The amount of residual jitter not corrected by the ISU changes over the mission and is often above the image stability requirement. In some cases, the quiet-sun granulation contrast of nonreconstructed data recorded by TuMag varies from ∼8% to ∼10%, with occasional steep jumps between two consecutive images. These fluctuations are much smaller than those observed in ground instrumentation, and the mean contrast values are comparable – and even better in some cases – than those obtained in previous SUNRISE flights.

TuMag makes use of the Phase Diversity (PD) wavefront-sensing technique (Gonsalves & Chidlaw 1979; Paxman et al. 1992; Löfdahl & Scharmer 1994) to compensate for the aberrations introduced by the telescope, the image stabilization and light distribution unit (ISLiD), and the instrument itself. This method usually employs a pair of focused-defocused images and their corresponding optical transfer functions (OTFs) to construct a merit function. The images differ only by a difference of phase related to the amount of (known) defocus – the “phase diversity”. Their OTFs are parameterized as a function of a finite set of Zernike coefficients, which can be left as free parameters and optimized through nonlinear optimization methods.
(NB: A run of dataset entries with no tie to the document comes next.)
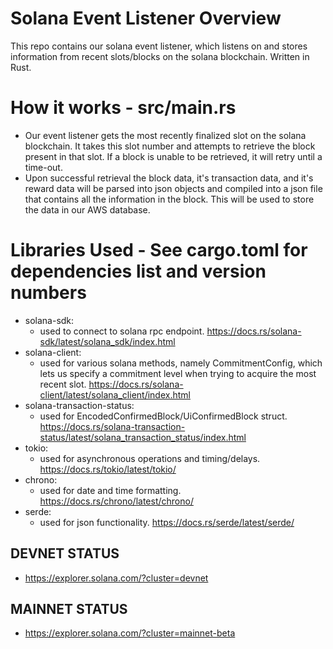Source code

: # Solana Event Listener Overview
This repo contains our solana event listener, which listens on and stores information from recent slots/blocks on the solana blockchain. Written in Rust.
# How it works - src/main.rs
- Our event listener gets the most recently finalized slot on the solana blockchain. It takes this slot number and attempts to retrieve the block present in that slot. If a block is unable to be retrieved, it will retry until a time-out. 
- Upon successful retrieval the block data, it's transaction data, and it's reward data will be parsed into json objects and compiled into a json file that contains all the information in the block. This will be used to store the data in our AWS database.
# Libraries Used - See cargo.toml for dependencies list and version numbers
- solana-sdk: 
    - used to connect to solana rpc endpoint. https://docs.rs/solana-sdk/latest/solana_sdk/index.html
- solana-client: 
    - used for various solana methods, namely CommitmentConfig, which lets us specify a commitment level when trying to acquire the most recent slot. https://docs.rs/solana-client/latest/solana_client/index.html
- solana-transaction-status: 
    - used for EncodedConfirmedBlock/UiConfirmedBlock struct. https://docs.rs/solana-transaction-status/latest/solana_transaction_status/index.html
- tokio: 
    - used for asynchronous operations and timing/delays. https://docs.rs/tokio/latest/tokio/ 
- chrono: 
    - used for date and time formatting. https://docs.rs/chrono/latest/chrono/
- serde:
    - used for json functionality. https://docs.rs/serde/latest/serde/
## DEVNET STATUS
- https://explorer.solana.com/?cluster=devnet
## MAINNET STATUS
- https://explorer.solana.com/?cluster=mainnet-beta 
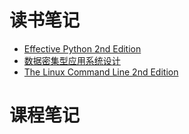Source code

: # 读书笔记

- [Effective Python 2nd Edition](https://github.com/hangxuu/blog/blob/master/notes/Effective_Python_Notes.md)
- [数据密集型应用系统设计](https://github.com/hangxuu/blog/blob/master/notes/Designing_data-intensive_applications.md)
- [The Linux Command Line 2nd Edition](https://github.com/hangxuu/blog/blob/master/notes/the_linux_command_line.md)

# 课程笔记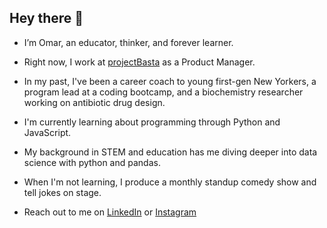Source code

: ## Hey there 👋

- I’m Omar, an educator, thinker, and forever learner.
- Right now, I work at [projectBasta](https://projectbasta.com/) as a Product Manager.
- In my past, I've been a career coach to young first-gen New Yorkers, a program lead at a coding bootcamp, and a biochemistry researcher working on antibiotic drug design.


- I'm currently learning about programming through Python and JavaScript.
- My background in STEM and education has me diving deeper into data science with python and pandas.
- When I'm not learning, I produce a monthly standup comedy show and tell jokes on stage.


- Reach out to me on [LinkedIn](https://www.linkedin.com/in/omar-mn/) or [Instagram](https://www.instagram.com/ethnicallyomar/)

<!---
omaromi/omaromi is a ✨ special ✨ repository because its `README.md` (this file) appears on your GitHub profile.
You can click the Preview link to take a look at your changes.
--->

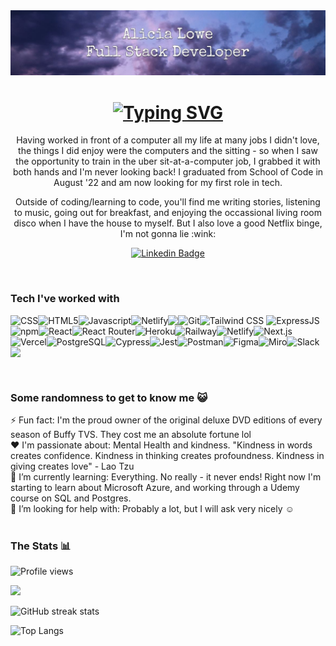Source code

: <img src="https://github.com/lalicia/lalicia/blob/main/banner.JPG" />

<!--<h1 align="center">Hey there, nice to meet you - I'm Alicia :vulcan_salute:</h1>--!>
<h1 align="center">
<a href="https://git.io/typing-svg"><img src="https://readme-typing-svg.herokuapp.com?font=Fira+Code&size=30&pause=1000&color=5B34EB&width=700&lines=Hey+there,+nice+to+meet+you.+I'm+Alicia." alt="Typing SVG" /></a>
</h1>

<p align="center">
Having worked in front of a computer all my life at many jobs I didn't love, the things I did enjoy were the computers and the sitting - so when I saw the opportunity to train in the uber sit-at-a-computer job, I grabbed it with both hands and I'm never looking back!  I graduated from School of Code in August '22 and am now looking for my first role in tech.
</p>
<p align="center"> 
Outside of coding/learning to code, you'll find me writing stories, listening to music, going out for breakfast, and enjoying the occassional living room disco when I have the house to myself.  But I also love a good Netflix binge, I'm not gonna lie :wink:
</p>

<div align="center">

<!--[![Github Badge](http://img.shields.io/badge/-Github-black?style=flat-square&logo=github&link=https://https://github.com/lalicia/)](https://github.com/lalicia/)--> 
[![Linkedin Badge](https://img.shields.io/badge/-LinkedIn-blue?style=flat-square&logo=Linkedin&logoColor=white&link=https://www.linkedin.com/in/a-lowe/)](https://www.linkedin.com/in/a-lowe/)

</div>
<br>

### Tech I've worked with
<img align="left" src="https://img.shields.io/badge/CSS3-1572B6?style=for-the-badge&logo=css3&logoColor=white" alt="CSS"/>
<img align="left" src="https://img.shields.io/badge/HTML5-E34F26?style=for-the-badge&logo=html5&logoColor=white" alt="HTML5" />
<img align="left" src="https://img.shields.io/badge/JavaScript-323330?style=for-the-badge&logo=javascript&logoColor=F7DF1E" alt="Javascript" />
<img align-"left" src="https://img.shields.io/badge/Tailwind_CSS-38B2AC?style=for-the-badge&logo=tailwind-css&logoColor=white" alt="Tailwind CSS" />
<img align="left" src="https://img.shields.io/badge/VSCode-0078D4?style=for-the-badge&logo=visual%20studio%20code&logoColor=white" alt="Netlify" />
<img src="https://img.shields.io/badge/Express.js-000000?style=for-the-badge&logo=express&logoColor=white" alt="ExpressJS" />
<img align="left" src="https://img.shields.io/badge/node.js-6DA55F?style=for-the-badge&logo=node.js&logoColor=white" />
<img align="left" src="https://img.shields.io/badge/GIT-E44C30?style=for-the-badge&logo=git&logoColor=white" alt="Git" />
<img align="left" src="https://img.shields.io/badge/npm-CB3837?style=for-the-badge&logo=npm&logoColor=white" alt="npm" />
<img align="left" src="https://img.shields.io/badge/React-20232A?style=for-the-badge&logo=react&logoColor=61DAFB" alt="React" />
<img align="left" src="https://img.shields.io/badge/React_Router-CA4245?style=for-the-badge&logo=react-router&logoColor=white" alt="React Router" />
<img src="https://img.shields.io/badge/next.js-000000?style=for-the-badge&logo=nextdotjs&logoColor=white" alt="Next.js" />
<img align="left" src="https://img.shields.io/badge/Heroku-430098?style=for-the-badge&logo=heroku&logoColor=white" alt="Heroku" />
<img align="left" src="https://img.shields.io/badge/Railway-131415?style=for-the-badge&logo=railway&logoColor=white" alt="Railway" />
<img align="left" src="https://img.shields.io/badge/Netlify-00C7B7?style=for-the-badge&logo=netlify&logoColor=white" alt="Netlify" />
<img align="left" src="https://img.shields.io/badge/Vercel-000000?style=for-the-badge&logo=vercel&logoColor=white" alt="Vercel" />
<img align="left" src="https://img.shields.io/badge/PostgreSQL-316192?style=for-the-badge&logo=postgresql&logoColor=white" alt="PostgreSQL" />
<img align="left" src="https://img.shields.io/badge/Cypress-17202C?style=for-the-badge&logo=cypress&logoColor=white" alt="Cypress" />
<img align="left" src="https://img.shields.io/badge/Jest-C21325?style=for-the-badge&logo=jest&logoColor=white" alt="Jest" />
<img align="left" src="https://img.shields.io/badge/Postman-FF6C37?style=for-the-badge&logo=Postman&logoColor=white" alt="Postman" />
<img src="https://img.shields.io/badge/Slack-4A154B?style=for-the-badge&logo=slack&logoColor=white" alt="Slack" />
<img align="left" src="https://img.shields.io/badge/Figma-F24E1E?style=for-the-badge&logo=figma&logoColor=white" alt="Figma" />
<img align="left" src="https://img.shields.io/badge/Miro-050038?style=for-the-badge&logo=Miro&logoColor=white" alt="Miro" />
<img align="left" src="https://img.shields.io/badge/Trello-%23026AA7.svg?style=for-the-badge&logo=Trello&logoColor=white" />
<br>

<!--
### Hi there 👋
**lalicia/lalicia** is a ✨ _special_ ✨ repository because its `README.md` (this file) appears on your GitHub profile.

Here are some ideas to get you started:

- 🔭 I’m currently working on ...
- 🌱 I’m currently learning ...
- 👯 I’m looking to collaborate on ...
- 🤔 I’m looking for help with ...
- 💬 Ask me about ...
- 📫 How to reach me: ...
- 😄 Pronouns: ...
- ⚡ Fun fact: ...
-->

<br><br>
### Some randomness to get to know me :smiley_cat:
⚡ Fun fact: I'm the proud owner of the original deluxe DVD editions of every season of Buffy TVS.  They cost me an absolute fortune lol
<br>
:heart: I'm passionate about: Mental Health and kindness.  "Kindness in words creates confidence.  Kindness in thinking creates profoundness.  Kindness in giving creates love" - Lao Tzu
<br>
:seedling: I’m currently learning: Everything.  No really - it never ends!  Right now I'm starting to learn about Microsoft Azure, and working through a Udemy course on SQL and Postgres.
<br>
🤔 I’m looking for help with: Probably a lot, but I will ask very nicely :relaxed:
<br><br>


### The Stats 📊

![Profile views](https://gpvc.arturio.dev/lalicia)

![](https://github-readme-stats.vercel.app/api?username=lalicia&theme=tokyonight&show_icons=true&count_private=true)

![GitHub streak stats](https://github-readme-streak-stats.herokuapp.com/?user=lalicia&theme=tokyonight)

![Top Langs](https://github-readme-stats.vercel.app/api/top-langs/?username=lalicia&theme=tokyonight)

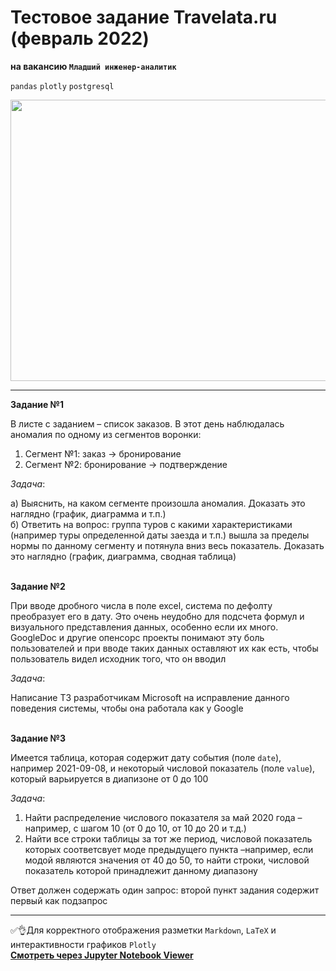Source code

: # Тестовое задание Travelata.ru (февраль 2022)
**на вакансию `Младший инженер-аналитик`**

`pandas`  `plotly` `postgresql`

<p align="center">
  <img src="https://luckywings.ru/wp-content/uploads/2020/06/travelata-2.jpg" width=700 height=450 />
</p>

---

**Задание №1**

В листе с заданием – список заказов. В этот день наблюдалась аномалия по одному из сегментов воронки:

1) Сегмент №1: заказ -> бронирование
2) Сегмент №2: бронирование -> подтверждение

*Задача*:

а) Выяснить, на каком сегменте произошла аномалия. Доказать это наглядно (график, диаграмма и т.п.) <br/>
б) Ответить на вопрос: группа туров с какими характеристиками (например туры определенной даты заезда и т.п.) вышла за пределы нормы по данному сегменту и потянула вниз весь показатель. Доказать это наглядно (график, диаграмма, сводная таблица)
<br/>
<br/>

**Задание №2**

При вводе дробного числа в поле excel, система по дефолту преобразует его в дату. Это очень неудобно для подсчета формул и визуального представления данных, особенно если их много. GoogleDoc и другие опенсорс проекты понимают эту боль пользователей и при вводе таких данных оставляют их как есть, чтобы пользователь видел исходник того, что он вводил

*Задача*:

Написание ТЗ разработчикам Microsoft на исправление данного поведения системы, чтобы она работала как у Google
<br/>
<br/>

**Задание №3**

Имеется таблица, которая содержит дату события (поле `date`), например 2021-09-08, и некоторый числовой показатель (поле `value`), который варьируется в диапизоне от 0 до 100

*Задача*:

1) Найти распределение числового показателя за май 2020 года – например, с шагом 10 (от 0 до 10, от 10 до 20 и т.д.)
2) Найти все строки таблицы за тот же период, числовой показатель которых соответсвует моде предыдущего пункта –например, если модой являются значения от 40 до 50, то найти строки, числовой показатель которой принадлежит данному диапазону

Ответ должен содержать один запрос: второй пункт задания содержит первый как подзапрос

---

:white_check_mark::ok_hand:Для корректного отображения разметки `Markdown`, `LaTeX` и интерактивности графиков `Plotly` </br>
**[Cмотреть через Jupyter Notebook Viewer](https://nbviewer.org/github/NikitaGirya/Test_Travelata.ru/blob/main/Test_Travelata.ru.ipynb)**
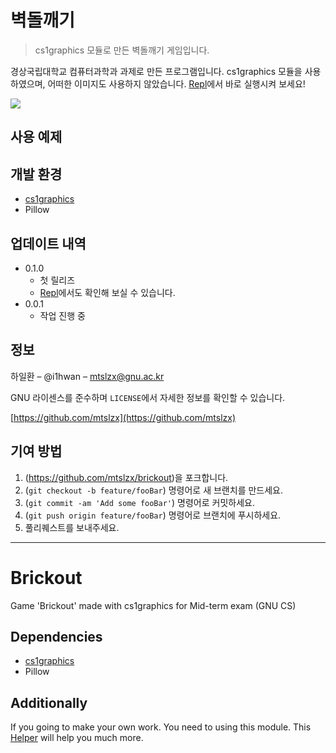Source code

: # 벽돌깨기
> cs1graphics 모듈로 만든 벽돌깨기 게임입니다.

경상국립대학교 컴퓨터과학과 과제로 만든 프로그램입니다.
cs1graphics 모듈을 사용하였으며, 어떠한 이미지도 사용하지 않았습니다.
[Repl](https://replit.com/@mtslzx/ProgrammingWithAnimations)에서 바로 실행시켜 보세요!

![](../header.png)

## 사용 예제


## 개발 환경

- [cs1graphics](http://www.cs1graphics.org)
- Pillow

## 업데이트 내역
* 0.1.0
  * 첫 릴리즈
  * [Repl](https://replit.com/@mtslzx/ProgrammingWithAnimations)에서도 확인해 보실 수 있습니다.
* 0.0.1
    * 작업 진행 중

## 정보

하일환 – @i1hwan – mtslzx@gnu.ac.kr

GNU 라이센스를 준수하며 ``LICENSE``에서 자세한 정보를 확인할 수 있습니다.

[https://github.com/mtslzx](https://github.com/mtslzx)

## 기여 방법

1. (<https://github.com/mtslzx/brickout>)을 포크합니다.
2. (`git checkout -b feature/fooBar`) 명령어로 새 브랜치를 만드세요.
3. (`git commit -am 'Add some fooBar'`) 명령어로 커밋하세요.
4. (`git push origin feature/fooBar`) 명령어로 브랜치에 푸시하세요. 
5. 풀리퀘스트를 보내주세요.

---
# Brickout
Game 'Brickout' made with cs1graphics for Mid-term exam (GNU CS)



## Dependencies
- [cs1graphics](http://www.cs1graphics.org)
- Pillow


## Additionally
If you going to make your own work. You need to using this module. This [Helper](https://github.com/wellesleycs111/cs1graphicsHelper) will help you much more.


<!-- Markdown link & img dfn's -->
[npm-image]: https://img.shields.io/npm/v/datadog-metrics.svg?style=flat-square
[npm-url]: https://npmjs.org/package/datadog-metrics
[npm-downloads]: https://img.shields.io/npm/dm/datadog-metrics.svg?style=flat-square
[travis-image]: https://img.shields.io/travis/dbader/node-datadog-metrics/master.svg?style=flat-square
[travis-url]: https://travis-ci.org/dbader/node-datadog-metrics
[wiki]: https://github.com/yourname/yourproject/wiki


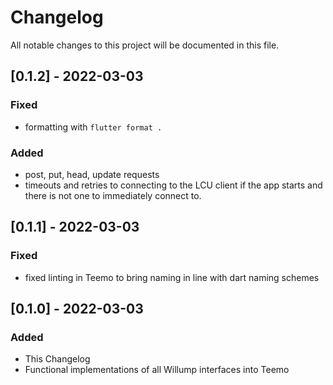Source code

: # Changelog
All notable changes to this project will be documented in this file.

## [0.1.2] - 2022-03-03
### Fixed
- formatting with `flutter format .`

### Added
- post, put, head, update requests
- timeouts and retries to connecting to the LCU client if the app starts and there is not one to immediately connect to.

## [0.1.1] - 2022-03-03
### Fixed
- fixed linting in Teemo to bring naming in line with dart naming schemes

## [0.1.0] - 2022-03-03
### Added
- This Changelog
- Functional implementations of all Willump interfaces into Teemo
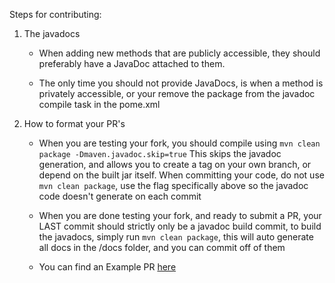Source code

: Steps for contributing:

1. The javadocs
    * When adding new methods that are publicly accessible, they should preferably have a JavaDoc attached to them. 
    
    * The only time you should not provide JavaDocs, is when a method is privately accessible, or your remove the package from
    the javadoc compile task in the pome.xml

2. How to format your PR's
    
    * When you are testing your fork, you should compile using `mvn clean package -Dmaven.javadoc.skip=true`
    This skips the javadoc generation, and allows you to create a tag on your own branch, or depend on the built jar itself. 
    When committing your code, do not use `mvn clean package`, use the flag specifically above so the javadoc code doesn't generate on each commit

    * When you are done testing your fork, and ready to submit a PR, your LAST commit should strictly only be a javadoc build commit,
    to build the javadocs, simply run `mvn clean package`, this will auto generate all docs in the /docs folder, and you can commit off of them
 
    * You can find an Example PR [here](https://github.com/Burchard36/BurchAPI/pull/3)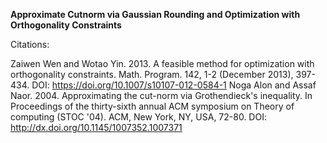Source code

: **Approximate Cutnorm via Gaussian Rounding and Optimization with Orthogonality Constraints**

Citations:

Zaiwen Wen and Wotao Yin. 2013. A feasible method for optimization with orthogonality constraints. Math. Program. 142, 1-2 (December 2013), 397-434. DOI: https://doi.org/10.1007/s10107-012-0584-1
Noga Alon and Assaf Naor. 2004. Approximating the cut-norm via Grothendieck's inequality. In Proceedings of the thirty-sixth annual ACM symposium on Theory of computing (STOC '04). ACM, New York, NY, USA, 72-80. DOI: http://dx.doi.org/10.1145/1007352.1007371
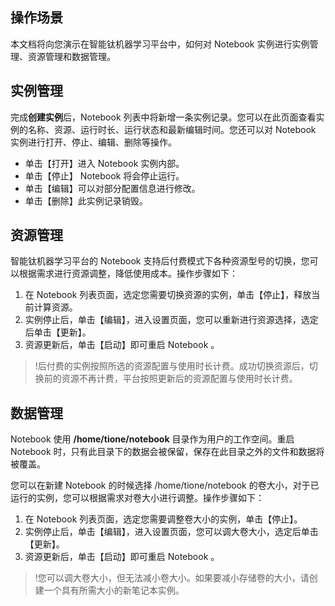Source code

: ﻿## 操作场景
本文档将向您演示在智能钛机器学习平台中，如何对 Notebook 实例进行实例管理、资源管理和数据管理。



## 实例管理
完成**创建实例**后，Notebook 列表中将新增一条实例记录。您可以在此页面查看实例的名称、资源、运行时长、运行状态和最新编辑时间。您还可以对 Notebook 实例进行打开、停止、编辑、删除等操作。
- 单击【打开】进入 Notebook 实例内部。
- 单击【停止】 Notebook 将会停止运行。
- 单击【编辑】可以对部分配置信息进行修改。
- 单击【删除】此实例记录销毁。  



## 资源管理
智能钛机器学习平台的 Notebook 支持后付费模式下各种资源型号的切换，您可以根据需求进行资源调整，降低使用成本。操作步骤如下：
1. 在 Notebook 列表页面，选定您需要切换资源的实例，单击【停止】，释放当前计算资源。
2. 实例停止后，单击【编辑】，进入设置页面，您可以重新进行资源选择，选定后单击【更新】。
3. 资源更新后，单击【启动】即可重启 Notebook 。

>!后付费的实例按照所选的资源配置与使用时长计费。成功切换资源后，切换前的资源不再计费，平台按照更新后的资源配置与使用时长计费。



## 数据管理
Notebook 使用 **/home/tione/notebook** 目录作为用户的工作空间。重启 Notebook 时，只有此目录下的数据会被保留，保存在此目录之外的文件和数据将被覆盖。

您可以在新建 Notebook 的时候选择 /home/tione/notebook 的卷大小，对于已运行的实例，您可以根据需求对卷大小进行调整。操作步骤如下：
1. 在 Notebook 列表页面，选定您需要调整卷大小的实例，单击【停止】。
2. 实例停止后，单击【编辑】，进入设置页面，您可以调大卷大小，选定后单击【更新】。
3. 资源更新后，单击【启动】即可重启 Notebook 。

>!您可以调大卷大小，但无法减小卷大小。如果要减小存储卷的大小，请创建一个具有所需大小的新笔记本实例。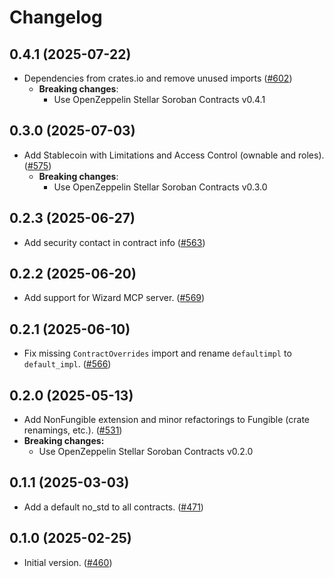 # Changelog


## 0.4.1 (2025-07-22)

- Dependencies from crates.io and remove unused imports ([#602](https://github.com/OpenZeppelin/contracts-wizard/pull/602))
  - **Breaking changes**:
    - Use OpenZeppelin Stellar Soroban Contracts v0.4.1

## 0.3.0 (2025-07-03)

- Add Stablecoin with Limitations and Access Control (ownable and roles). ([#575](https://github.com/OpenZeppelin/contracts-wizard/pull/575))
  - **Breaking changes**:
    - Use OpenZeppelin Stellar Soroban Contracts v0.3.0

## 0.2.3 (2025-06-27)

- Add security contact in contract info ([#563](https://github.com/OpenZeppelin/contracts-wizard/pull/563))

## 0.2.2 (2025-06-20)

- Add support for Wizard MCP server. ([#569](https://github.com/OpenZeppelin/contracts-wizard/pull/569))

## 0.2.1 (2025-06-10)

- Fix missing `ContractOverrides` import and rename `defaultimpl` to `default_impl`. ([#566](https://github.com/OpenZeppelin/contracts-wizard/pull/566))

## 0.2.0 (2025-05-13)

- Add NonFungible extension and minor refactorings to Fungible (crate renamings, etc.). ([#531](https://github.com/OpenZeppelin/contracts-wizard/pull/531))
- **Breaking changes:**
  - Use OpenZeppelin Stellar Soroban Contracts v0.2.0

## 0.1.1 (2025-03-03)

- Add a default no_std to all contracts. ([#471](https://github.com/OpenZeppelin/contracts-wizard/pull/471))

## 0.1.0 (2025-02-25)

- Initial version. ([#460](https://github.com/OpenZeppelin/contracts-wizard/pull/460))
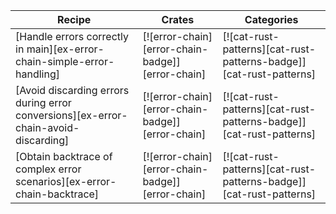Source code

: | Recipe | Crates | Categories |
|--------|--------|------------|
| [Handle errors correctly in main][ex-error-chain-simple-error-handling] | [![error-chain][error-chain-badge]][error-chain] | [![cat-rust-patterns][cat-rust-patterns-badge]][cat-rust-patterns] |
| [Avoid discarding errors during error conversions][ex-error-chain-avoid-discarding] | [![error-chain][error-chain-badge]][error-chain] | [![cat-rust-patterns][cat-rust-patterns-badge]][cat-rust-patterns] |
| [Obtain backtrace of complex error scenarios][ex-error-chain-backtrace] | [![error-chain][error-chain-badge]][error-chain] | [![cat-rust-patterns][cat-rust-patterns-badge]][cat-rust-patterns] |
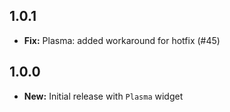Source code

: ## 1.0.1

- **Fix:** Plasma: added workaround for hotfix (#45)

## 1.0.0

- **New:** Initial release with `Plasma` widget

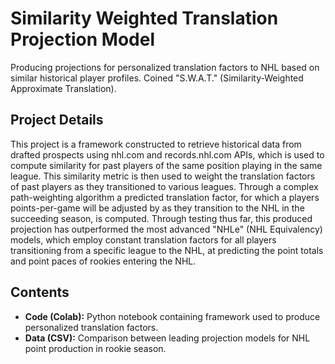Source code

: # Similarity Weighted Translation Projection Model
Producing projections for personalized translation factors to NHL based on similar historical player profiles. Coined "S.W.A.T." (Similarity-Weighted Approximate Translation).

## Project Details
This project is a framework constructed to retrieve historical data from drafted prospects using nhl.com and records.nhl.com APIs, which is used to compute similarity for past players of the same position playing in the same league. This similarity metric is then used to weight the translation factors of past players as they transitioned to various leagues. Through a complex path-weighting algorithm a predicted translation factor, for which a players points-per-game will be adjusted by as they transition to the NHL in the succeeding season, is computed. Through testing thus far, this produced projection has outperformed the most advanced "NHLe" (NHL Equivalency) models, which employ constant translation factors for all players transitioning from a specific league to the NHL, at predicting the point totals and point paces of rookies entering the NHL.

## Contents
- **Code (Colab):** Python notebook containing framework used to produce personalized translation factors.
- **Data (CSV):** Comparison between leading projection models for NHL point production in rookie season.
In TuMag, the images of a PD pair are recorded sequentially thanks to a filter wheel that contains an empty hole to acquire the focused image and a plane-parallel glass to produce the desired defocus on the other one (Bailén et al. 2022a). The wavefront error (WFE) is determined periodically during selected calibration windows along the mission and is used to restore the closest images recorded by the instrument. Since aberrations and science data are not recorded simultaneously, temporal changes in the contrast caused by residual jitter cannot be sensed through PD and therefore compensated by restoring the wavefront error.

To include the effect of residual vibrations on the reconstructions, we have designed a tailored algorithm that senses the rms amplitude of jitter and its correlation along the X and Y directions at a given time from two sequential images. Our technique is inspired by the PD method and remains valid for any instrument that shows contrast fluctuations along time as a result of jitter. Unlike traditional PD, our algorithm uses two focused images whose OTFs differ only by a jitter term that can be fitted. This additional term is modeled as a Gaussian OTF that contains information on the statistical distribution of shifts accumulated over the integration time (e.g., Johnson 1993; Pittelkau & McKinley 2016; Fiete & Paul 2014).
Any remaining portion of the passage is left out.